Credit: Journal of Remote Sensing
Flowchart for mapping and analysis of the Maidika Wetland. AW-CCD, continuous classification and degradation detection algorithm for alpine wetlands; NDSI, normalized difference snow index; LSWI, land surface water index; NDVI, normalized difference vegetation index; MSRVI, meadow spectral ratio vegetation index; CCDC, continuous change detection and classification.
Published in the January 2, 2025, issue of the Journal of Remote Sensing, the Alpine Wetlands Change Detection (AW-CCD) algorithm uses Landsat time series data to monitor ecosystem changes on the cloud-covered Qinghai-Tibet Plateau. The framework aims to classify wetlands annually and track degradation by integrating long-term inter-annual data with seasonal soil moisture indicators. This method improves snow cover detection by 5% and meadow classification by 3%, achieving a mapping accuracy of 94.9% in the Maidika Wetland in 2022.
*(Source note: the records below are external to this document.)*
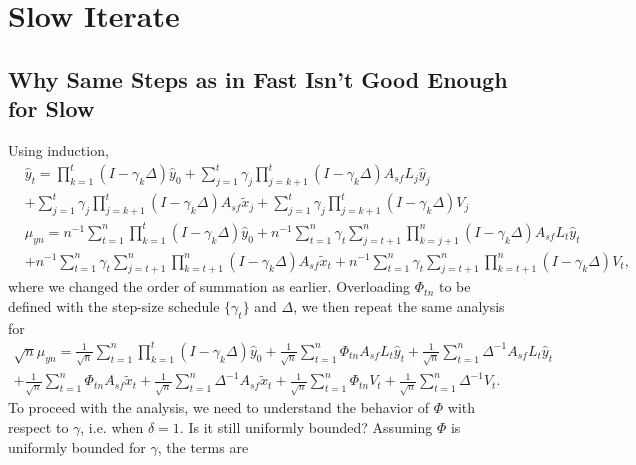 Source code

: \section{Slow Iterate}

\subsection{Why Same Steps as in Fast Isn't Good Enough for Slow}
Using induction,
\begin{align*}
    &\hat{y}_{t} 
    = \prod_{k=1}^t (I - \gamma_k \Delta) \hat{y}_0 
    + \sum_{j=1}^t \gamma_j \prod_{j=k+1}^t (I - \gamma_k \Delta) A_{sf} L_j \hat{y}_j 
    \\ 
    &+ \sum_{j=1}^t \gamma_j \prod_{j=k+1}^t (I - \gamma_k \Delta) A_{sf} \tilde{x}_j 
    + \sum_{j=1}^t \gamma_j \prod_{j=k+1}^t (I - \gamma_k \Delta)V_j 
    \\
    & \hat{\mu}_{yn} = n^{-1} \sum_{t=1}^n \prod_{k=1}^t (I - \gamma_k \Delta) \hat{y}_0 + n^{-1} \sum_{t=1}^n \gamma_t \sum_{j=t+1}^n \prod_{k=j+1}^n (I - \gamma_k \Delta) A_{sf} L_t \hat{y}_t 
\\ & + n^{-1} \sum_{t=1}^n \gamma_t \sum_{j=t+1}^n \prod_{k=t+1}^n (I - \gamma_k \Delta) A_{sf} \tilde{x}_t + n^{-1} \sum_{t=1}^n \gamma_t \sum_{j=t+1}^n \prod_{k=t+1}^n (I - \gamma_k \Delta) V_t
    ,
\end{align*}
where we changed the order of summation as earlier.
Overloading $\Phi_{tn}$ to be defined with the step-size schedule $\{\gamma_t\}$ and $\Delta$, we then repeat the same analysis for 
\begin{align*}
    \sqrt{n} \hat{\mu}_{yn} = \frac{1}{\sqrt{n}} \sum_{t=1}^n \prod_{k=1}^t (I - \gamma_k \Delta) \hat{y}_0 + \frac{1}{\sqrt{n}} \sum_{t=1}^n \Phi_{tn} A_{sf} L_t \hat{y}_t + \frac{1}{\sqrt{n}} \sum_{t=1}^n \Delta^{-1} A_{sf} L_t \hat{y}_t 
    \\
    + \frac{1}{\sqrt{n}} \sum_{t=1}^n \Phi_{tn} A_{sf} \tilde{x}_t + \frac{1}{\sqrt{n}} \sum_{t=1}^n \Delta^{-1} A_{sf} \tilde{x}_t + 
    \frac{1}{\sqrt{n}} \sum_{t=1}^n \Phi_{tn} V_t + \frac{1}{\sqrt{n}} \sum_{t=1}^n \Delta^{-1} V_t .
\end{align*}
{\color{red}To proceed with the analysis, we need to understand the behavior of $\Phi$ with respect to $\gamma$, i.e. when $\delta = 1$. Is it still uniformly bounded?}
{\color{red}Assuming $\Phi$ is uniformly bounded for $\gamma$, }
the terms are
The study reveals significant environmental shifts over the past two decades. Snow and river areas in the Maidika Wetland decreased by 5.04% and 16.74%, respectively, while 3.23% of swampy meadows transitioned into drier alpine meadows. The most severe degradation occurred before 2009, followed by a stabilization period until 2015 and a resurgence in recent years. To capture these changes, the AW-CCD algorithm uses spectral-temporal index features, such as the Normalized Difference Snow Index (NDSI) for snow detection and the Meadow Spectral Ratio Vegetation Index (MSRVI) for differentiating meadow wetness.
The research team analyzed Landsat images from 2003 to 2022, using the Fmask algorithm to minimize cloud and shadow disruptions. Elevation and slope data from the Shuttle Radar Topography Mission, ALOS World 3D-30m, and Global Surface Water data further enhanced classification accuracy.
Dr. Yingchun Fu, a lead scientist on the project, highlighted the broader implications of the findings: “The AW-CCD framework not only enhances our capacity to monitor alpine wetlands but also deepens our understanding of how these ecosystems are responding to climate change. This technology could fundamentally reshape conservation efforts in high-altitude regions.”
The AW-CCD framework’s ability to provide detailed, accurate, and timely data on wetland degradation could inform policymakers and conservationists, helping to mitigate ecological damage and protect biodiversity in alpine regions. This research advances the field of remote sensing and contributes to global environmental conservation efforts.
Broader use of satellite data for environmental monitoring
Satellite data has become a cornerstone of environmental monitoring, with numerous labs and companies leveraging it to track ecological changes. For example, U.S. Geological Survey’s (USGS) Landsat program and the European Space Agency’s Sentinel missions provide critical data for monitoring deforestation, glacier retreat, and urban expansion. Private companies like Planet Labs and Maxar Technologies also use high-resolution satellite imagery to support environmental assessments and disaster response.
In wetland monitoring specifically, organizations like the USGS and the United Nations Environment Programme (UNEP) use satellite data to track water levels, vegetation health, and land-use changes. These efforts help identify areas at risk of degradation and inform conservation strategies. Similarly, the Global Wetland Outlook by the Ramsar Convention relies on satellite-derived data to assess the status of wetlands worldwide.
The AW-CCD framework adds to this growing work by addressing the unique challenges of monitoring cloud-covered, high-altitude regions. Its success underscores the potential of combining spectral-temporal analysis with advanced algorithms to improve our understanding of complex ecosystems threatened by climate change.